Near the end of the novel, Friedrich tries to enter an air raid shelter during an aerial attack, but he is kicked out by the man who used to be his landlord. When the attack ends, the narrator returns home. He notices Friedrich on a porch. The landlord appears and kicks Friedrich, suspecting that he is asleep, only to discover that he is dead, killed by shrapnel.
A simplistic view of Friedrich could take the position that it is simply an escalating series of hideous events meant to numb readers into uttering, yet again, something they already know: The Holocaust was an indescribable atrocity. However, this is unfair to the novel, which accomplishes something more enriching.
Friedrich shows tragedy on a grand scale with a small, intimate illustration of the destruction of a family. Friedrich’s family is utterly destroyed by the Nazis and Hitler’s war. By showing the small changes to their lives, which grow worse, and worse, and finally, lethal, every reader becomes intimate with the characters. Therefore, every reader will be able to think about their own family lives, and what it might have been like to see their disintegration as a child.
Having a narrator who is safe tell the story from a remove is also a stroke of brilliance. When things start going bad, he knows that they will never be as bad for him as they are for Friedrich. He is equally helpless, but his secure position provides him with the mental space to ruminate on the dark events without being threatened by them. His observations provide most of the overarching themes and questions that Friedrich addresses.
Friedrich is a novel about the slippery slope of civilization. The author Kurt Vonnegut, who survived the bombing of Dresden in World War II, said that every man-made calamity, in its inception, could be traced back to a simple lack of courtesy and kindness. When the narrator of Friedrich begins to see “normal” people act with rudeness, then arrogance, then cruelty, and in some cases, with lethality, it is heartbreaking to watch him realize that civilization does not crumble in a storm of weapons and flame and explosions. Rather, it erodes by degrees, and small actions become huge disasters.
The source of the quote “The only thing necessary for the triumph of evil is for good men to do nothing,” is unknown, but it underlies every page of Friedrich. When good people do nothing in the face of xenophobia and ignorance, it allows the viewpoint that some people are “other,” or inferior, to creep into the frame of reference. The narrator’s epiphanies provide him with insight, but none are more poignant than the fact that, by the time he realizes just how insidious the problem is, it’s too late to do anything about it.
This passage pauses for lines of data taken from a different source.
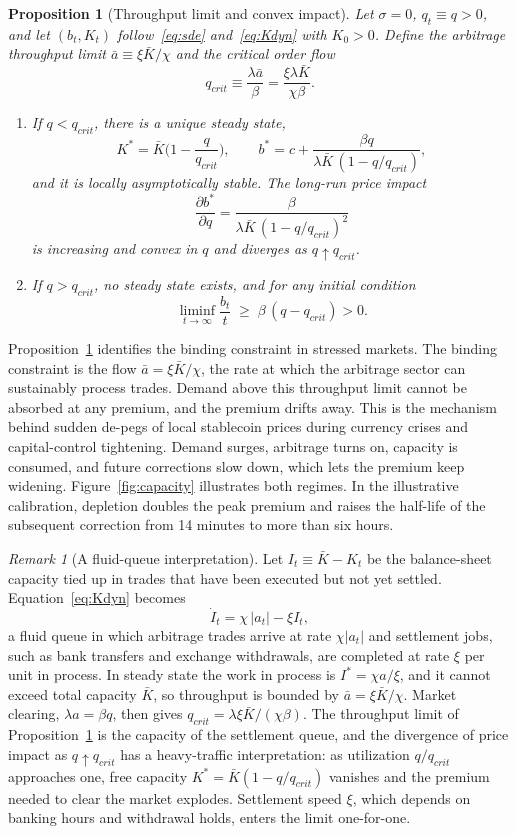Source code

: \documentclass[12pt]{article}
\newtheorem{proposition}{Proposition}
\theoremstyle{definition}
\theoremstyle{remark}
\newtheorem{remark}{Remark}
\begin{document}
\begin{proposition}[Throughput limit and convex impact]\label{prop:depletion}
Let $\sigma=0$, $q_t\equiv q>0$, and let $(b_t,K_t)$ follow~\eqref{eq:sde} and~\eqref{eq:Kdyn} with $K_0>0$. Define the \emph{arbitrage throughput limit} $\bar a\equiv\xi\bar K/\chi$ and the critical order flow
\[
q_{crit} \equiv \frac{\lambda\bar a}{\beta} = \frac{\xi\lambda\bar K}{\chi\beta}.
\]
\begin{enumerate}[label=(\alph*)]
\item If $q<q_{crit}$, there is a unique steady state,
\[
K^* = \bar K\Big(1-\frac{q}{q_{crit}}\Big),\qquad
b^* = c + \frac{\beta q}{\lambda\bar K\,(1-q/q_{crit})},
\]
and it is locally asymptotically stable. The long-run price impact
\[
\frac{\partial b^*}{\partial q} = \frac{\beta}{\lambda\bar K\,(1-q/q_{crit})^2}
\]
is increasing and convex in $q$ and diverges as $q\uparrow q_{crit}$.
\item If $q>q_{crit}$, no steady state exists, and for any initial condition
\[
\liminf_{t\to\infty}\frac{b_t}{t} \;\ge\; \beta\,(q-q_{crit}) > 0 .
\]
\end{enumerate}
\end{proposition}

Proposition~\ref{prop:depletion} identifies the binding constraint in stressed markets. The binding constraint is the flow $\bar a=\xi\bar K/\chi$, the rate at which the arbitrage sector can sustainably process trades. Demand above this throughput limit cannot be absorbed at any premium, and the premium drifts away. This is the mechanism behind sudden de-pegs of local stablecoin prices during currency crises and capital-control tightening. Demand surges, arbitrage turns on, capacity is consumed, and future corrections slow down, which lets the premium keep widening. Figure~\ref{fig:capacity} illustrates both regimes. In the illustrative calibration, depletion doubles the peak premium and raises the half-life of the subsequent correction from 14 minutes to more than six hours.

\begin{remark}[A fluid-queue interpretation]\label{rem:queue}
Let $I_t\equiv\bar K-K_t$ be the balance-sheet capacity tied up in trades that have been executed but not yet settled. Equation~\eqref{eq:Kdyn} becomes
\[
\dot I_t=\chi\,|a_t|-\xi I_t ,
\]
a fluid queue in which arbitrage trades arrive at rate $\chi|a_t|$ and settlement jobs, such as bank transfers and exchange withdrawals, are completed at rate $\xi$ per unit in process. In steady state the work in process is $I^*=\chi a/\xi$, and it cannot exceed total capacity $\bar K$, so throughput is bounded by $\bar a=\xi\bar K/\chi$. Market clearing, $\lambda a=\beta q$, then gives $q_{crit}=\lambda\xi\bar K/(\chi\beta)$. The throughput limit of Proposition~\ref{prop:depletion} is the capacity of the settlement queue, and the divergence of price impact as $q\uparrow q_{crit}$ has a heavy-traffic interpretation: as utilization $q/q_{crit}$ approaches one, free capacity $K^*=\bar K(1-q/q_{crit})$ vanishes and the premium needed to clear the market explodes. Settlement speed $\xi$, which depends on banking hours and withdrawal holds, enters the limit one-for-one.
\end{remark}
\end{document}
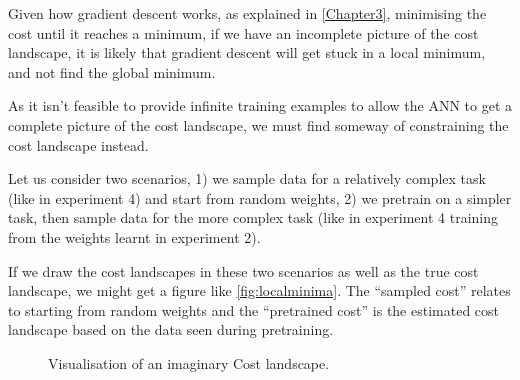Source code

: Given how gradient descent works, as explained in \autoref{Chapter3},  minimising the cost until it reaches a minimum, if we have an incomplete picture of the cost landscape, it is likely that gradient descent will get stuck in a local minimum, and not find the global minimum.

As it isn't feasible to provide infinite training examples to allow the \ac{ANN} to get a complete picture of the cost landscape, we must find someway of constraining the cost landscape instead.

Let us consider two scenarios, 1) we sample data for a relatively complex task (like in experiment 4) and start from random weights, 2) we pretrain on a simpler task, then sample data for the more complex task (like in experiment 4 training from the weights learnt in experiment 2).

If we draw the cost landscapes in these two scenarios as well as the true cost landscape, we might get a figure like \autoref{fig:localminima}. The ``sampled cost'' relates to starting from random weights and the ``pretrained cost'' is the estimated cost landscape based on the data seen during pretraining.
\begin{figure}[h!]
\begin{center}
\caption{Visualisation of an imaginary Cost landscape.}
\label{fig:localminima}
\end{center}
\end{figure}

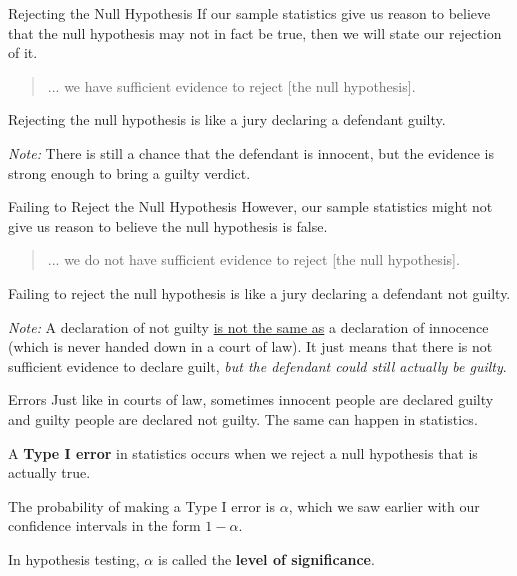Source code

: \documentclass[t]{beamer}
\begin{document}
\begin{frame}{Rejecting the Null Hypothesis}
If our sample statistics give us reason to believe that the null hypothesis may not in fact be true, then we will state our rejection of it.	\newline\\	\pause

\begin{quote}
... we have sufficient evidence to reject [the null hypothesis].
\end{quote}	\bigskip		\pause

Rejecting the null hypothesis is like a jury declaring a defendant guilty. \newline\\	\pause

\emph{Note:} There is still a chance that the defendant is innocent, but the evidence is strong enough to bring a guilty verdict.
\end{frame}

\begin{frame}{Failing to Reject the Null Hypothesis}
However, our sample statistics might not give us reason to believe the null hypothesis is false. \newline\\	\pause

\begin{quote}
... we do not have sufficient evidence to reject [the null hypothesis].
\end{quote}	\bigskip \pause

Failing to reject the null hypothesis is like a jury declaring a defendant not guilty.	\newline\\	\pause

\emph{Note:} A declaration of not guilty \underline{is not the same as} a declaration of innocence (which is never handed down in a court of law). It just means that there is not sufficient evidence to declare guilt, \emph{but the defendant could still actually be guilty}.
\end{frame}

\begin{frame}{Errors}
Just like in courts of law, sometimes innocent people are declared guilty and guilty people are declared not guilty. The same can happen in statistics.	\newline\\	\pause

\begin{tcolorbox}[colframe=green!20!black, colback = green!30!white,title={\textbf{Type I Error}}]
A \textbf{Type I error} in statistics occurs when we reject a null hypothesis that is actually true.
\end{tcolorbox}
\bigskip \pause

The probability of making a Type I error is $\alpha$, which we saw earlier with our confidence intervals in the form $1-\alpha$.	\newline\\	\pause

In hypothesis testing, $\alpha$ is called the \textbf{level of significance}.
\end{frame}
\end{document}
This concept of the “other” is reinforced throughout. Time and time again, the narrator is able to wonder why such a fate would befall his friend Friedrich, who is just a boy like himself, and not him. Why is Friedrich’s family doomed, when his own family is primarily inconvenienced? These are the questions behind all serious discussion of the Holocaust, but Friedrich has taken a unique approach through its storytelling format, choice of narrator, and the fact that it is targeted for readers in grades 6-8. The themes are therefore distilled into their essences, something that can get lost in more complicated, adult stories about the Holocaust.
The critical response to Friedrich has been highly positive. Readers often classify it as challenging, but edifying, a statement that any author of a novel with such important themes will cherish. Friedrich is a valuable addition to Holocaust literature, ensuring that readers cannot forget what happened, while doing so in a fresh way so that readers will constantly be reminded that there are also new things to learn, and new questions to ask about the atrocities perpetrated by the Nazis.